The call of the South Coast proved strong for former Ottolenghi head chef Emily Herbert. After four years at Ottolenghi’s Belgravia outpost in London, Herbert opened Otis Deli in central Kiama earlier this year. Fresh produce is king here. Expect Middle Eastern and Mediterranean favourites such as simit bread, shakshuka and moussaka; bountiful salads that serve as mains (there’s one with carrot, sunflower seeds, poppy, chai, feta, orange and dill); toasties and bagels; and plenty of vegan, vegetarian and gluten-free options – all served in a deli-style set-up.
Blue Swimmer on the Gerroa foreshore overlooks the languid Crooked River, just 15 minutes from Kiama. Locals have long come here for its eclectic and ever-changing menu, smart service and bustling atmosphere.
For dinner try the fishermen’s stew, with shellfish, prawns, calamari, fish and chickpeas, or the kangaroo loin with a warm cauliflower and freekeh salad. It’s a top brekkie spot, and you’d be mad not to take a stroll along the lovely Seven Mile Beach after your coffee.
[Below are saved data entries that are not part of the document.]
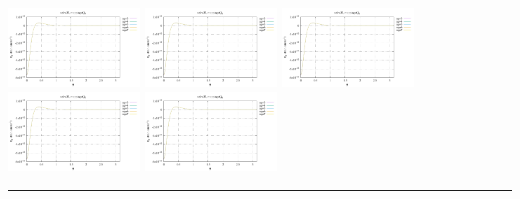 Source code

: \noindent
\includegraphics[width=3.5cm]{python_codes/fieldstone_152/RESULTS/exp2/err_64_m2}
\includegraphics[width=3.5cm]{python_codes/fieldstone_152/RESULTS/exp2/err_64_m3}
\includegraphics[width=3.5cm]{python_codes/fieldstone_152/RESULTS/exp2/err_64_m4}
\includegraphics[width=3.5cm]{python_codes/fieldstone_152/RESULTS/exp2/err_64_m5}
\includegraphics[width=3.5cm]{python_codes/fieldstone_152/RESULTS/exp2/err_64_m6}

\hrule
And if you’re looking for more, the curated Local Dining Guide is a handy compilation of options in the area.
The Sebel Harbourside
Perched over the peaceful, sheltered harbour, just a stroll from the main drag, the Sebel Harbourside offers sophisticated accommodation, from studios to two-bedroom apartments with balconies. New this year is Yves, a relaxed, French bistro with waterfront views and coastal-inspired cocktails. If the sun’s out you can dine al fresco in the courtyard next to a historical schoolhouse (along with the salmon-pink post office, it’s one of the grandest buildings in town).
The Shed, Gerroa
Polished concrete floors, 5.5-metre-high ceilings and exposed-steel beams: this spacious, home-style accommodation (designed by Alexander Michael) champions an industrial aesthetic. Situated on a secluded hilltop above Walker’s Beach, The Shed sleeps up to 10 people across a king bedroom with ensuite (including bath), queen bedroom and bunkroom. Extensive north-facing windows let in the winter sun and offer spectacular views over 100 acres of rolling farmland to the ocean. Take a bracing plunge in the outdoor pool or curl up beside the indoor fireplace.